04/09/2014 03:49 pm ET Updated Jun 09, 2014

Uma Thurman Runs Away With 'Nymphomaniac'

"THE TRUTH is, sex doesn't mean that much to me anymore."

That was Lana Turner in the final restful decades of her life. And the truth was, Lana, despite her many lovers, never cared much for sex -- at least that is what she wrote in her autobiography. She insisted it was all about the "romance." I guess the sex just happened -- doesn't it always?! (It was during this celibate period that I finally met Lana. She was sweet, but disappointingly not the ribald sexy woman I was expecting.)

•A COUPLE of years ago I was persuaded to see Lars von Trier's Melancholia. It was an end-of-the-world movie. Although I had a feeling it was not going to be another 2012, or Armageddon, or even Deep Impact. Hey, it was titled Melancholia. It lived up to the title. I'm sure I'd be depressed if I knew the end of the world was imminent, but I honestly don't think I'd be that depressed. Or bored. At one point, I seriously considered the end of the world would be preferable to another ten minutes with Melancholia. Eventually it ended -- the movie, not the world -- and I vowed never to see another von Trier movie. (Although I admit Dogville was fascinating and disturbing. But I saw that only because I wanted to keep track of what the eclectic Nicole Kidman was up to, and Lauren Bacall was in it too.)

So when von Trier's Nymphomaniac (Vol 1 and 2) was in production, nothing about this project attracted me. And the more I heard about it, the less palatable it became. The sex scenes, involving the likes of Charlotte Gainsbourg and Shia LaBeouf, and some real-life porn actors, got a lot of advance buzz. But I didn't need to see this. (I have Showtime and HBO, the go-to places for breasts, buttocks and southern exposure.)

Then I read some intriguing reviews and figured, well, maybe I'd go see Vol 1, which seems to have received the most positive notices. So I did.

Perhaps a more complex, more cinematically intelligent mind, can accurately critique Nymphomaniac. It's the story of a debased woman who is sort of a hyper-sexed, grimy Scheherazade, picked up in dire circumstances by Stellan Skarsgard. She proceeds, with considerable shame, to recount her long life of debauchery.

Some people have found this movie funny and incisive about female sexuality and the state of humanity. I didn't. And it's certainly not sexy. After the impact of the first few sex scenes, it becomes tiresome. (Memo to younger folks -- too much of a good thing can be too much. Really.) Perhaps director von Trier wasn't trying to be sexy. Well, he succeeded there. Unless you have never seen, or have no idea whatsoever what genitals look like, or what people do with them, you won't be shocked.

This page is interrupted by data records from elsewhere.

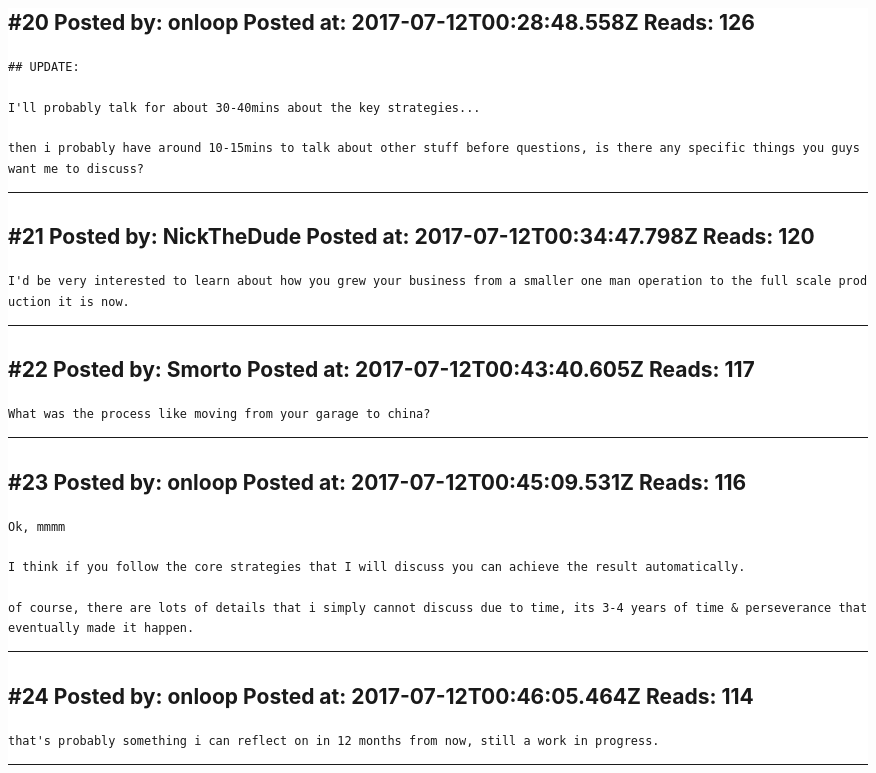 ## \#20 Posted by: onloop Posted at: 2017-07-12T00:28:48.558Z Reads: 126

```
## UPDATE:

I'll probably talk for about 30-40mins about the key strategies... 

then i probably have around 10-15mins to talk about other stuff before questions, is there any specific things you guys want me to discuss?
```

---
## \#21 Posted by: NickTheDude Posted at: 2017-07-12T00:34:47.798Z Reads: 120

```
I'd be very interested to learn about how you grew your business from a smaller one man operation to the full scale production it is now.
```

---
## \#22 Posted by: Smorto Posted at: 2017-07-12T00:43:40.605Z Reads: 117

```
What was the process like moving from your garage to china?
```

---
## \#23 Posted by: onloop Posted at: 2017-07-12T00:45:09.531Z Reads: 116

```
Ok, mmmm 

I think if you follow the core strategies that I will discuss you can achieve the result automatically.

of course, there are lots of details that i simply cannot discuss due to time, its 3-4 years of time & perseverance that eventually made it happen.
```

---
## \#24 Posted by: onloop Posted at: 2017-07-12T00:46:05.464Z Reads: 114

```
that's probably something i can reflect on in 12 months from now, still a work in progress.
```

---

•ALMOST every character is unlikable, and when the protagonists aren't having sex, they're talking. A lot. There is some humor and irony but not nearly enough to sustain. Art House aficionados consider it "another von Trier masterpiece" and more power to them. There's a cover for every garbage can.

Charlotte Gainsbourg as the older nympho, with the odd name of Joe, is certainly the least happy-looking sexually active person in film history. (The younger Joe, Stacy Martin, is not much cheerier.)

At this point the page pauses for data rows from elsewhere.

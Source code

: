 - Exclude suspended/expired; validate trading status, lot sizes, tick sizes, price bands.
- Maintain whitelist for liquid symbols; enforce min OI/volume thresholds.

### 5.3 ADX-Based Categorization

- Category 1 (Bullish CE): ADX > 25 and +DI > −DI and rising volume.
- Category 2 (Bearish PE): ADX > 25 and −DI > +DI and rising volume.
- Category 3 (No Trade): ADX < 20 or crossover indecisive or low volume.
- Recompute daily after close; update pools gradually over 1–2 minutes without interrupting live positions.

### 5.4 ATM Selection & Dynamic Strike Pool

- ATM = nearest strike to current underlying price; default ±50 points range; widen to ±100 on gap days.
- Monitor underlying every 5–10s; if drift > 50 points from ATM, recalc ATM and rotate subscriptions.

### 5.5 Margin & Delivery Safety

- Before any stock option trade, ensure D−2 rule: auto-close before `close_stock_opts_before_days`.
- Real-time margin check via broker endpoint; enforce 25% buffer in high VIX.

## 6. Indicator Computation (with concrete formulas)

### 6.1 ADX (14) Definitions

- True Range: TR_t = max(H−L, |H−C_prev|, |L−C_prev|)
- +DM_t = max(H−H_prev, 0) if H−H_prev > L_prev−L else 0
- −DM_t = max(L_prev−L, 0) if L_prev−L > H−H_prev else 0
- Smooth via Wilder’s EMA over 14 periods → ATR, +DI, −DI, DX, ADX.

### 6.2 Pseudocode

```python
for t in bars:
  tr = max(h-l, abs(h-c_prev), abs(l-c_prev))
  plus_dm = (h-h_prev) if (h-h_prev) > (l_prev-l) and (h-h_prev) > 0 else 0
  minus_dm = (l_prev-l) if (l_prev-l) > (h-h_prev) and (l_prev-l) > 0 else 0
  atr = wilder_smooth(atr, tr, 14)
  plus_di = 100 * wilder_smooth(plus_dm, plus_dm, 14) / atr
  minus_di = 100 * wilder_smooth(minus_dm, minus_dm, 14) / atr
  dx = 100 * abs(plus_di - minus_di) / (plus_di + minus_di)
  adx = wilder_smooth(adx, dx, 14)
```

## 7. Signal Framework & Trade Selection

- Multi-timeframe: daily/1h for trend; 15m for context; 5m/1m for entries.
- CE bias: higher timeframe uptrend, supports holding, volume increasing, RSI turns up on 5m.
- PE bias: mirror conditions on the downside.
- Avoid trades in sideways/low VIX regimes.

• BUT, there is one amazing aspect to this film. It's about seven minutes long and it's Uma Thurman. She plays Mrs. H, the embittered wife of a faithless man, and has a confrontation scene that, frankly, is Oscar-worthy. It's funny and sad and over-the-top and the only point at which the movie comes to life. In fact, the audience I saw Nymphomaniac with broke into the film with a huge round of applause for Thurman, who has also contributed a great new line of dialogue to the film canon of memorable quotes: "Shall we show the children the whoring bed?"

Nymphomaniac is basically a lot of pretentious mumbo-jumbo peppered with graphic sex. I will not waste my time on Vol 2. But Uma Thurman is the real deal. She puts the rest of the film, and most of her co-stars, amongst them Christian Slater, to shame.

There's a lot to be seen of Shia LaBeouf, and more, so it's said, in the uncut version. But it is the incredible accent he attempts here that is the giggle-inducing bad-movie attraction. Shia says he doesn't want to be famous anymore. (No problem, kid -- you're on your way.)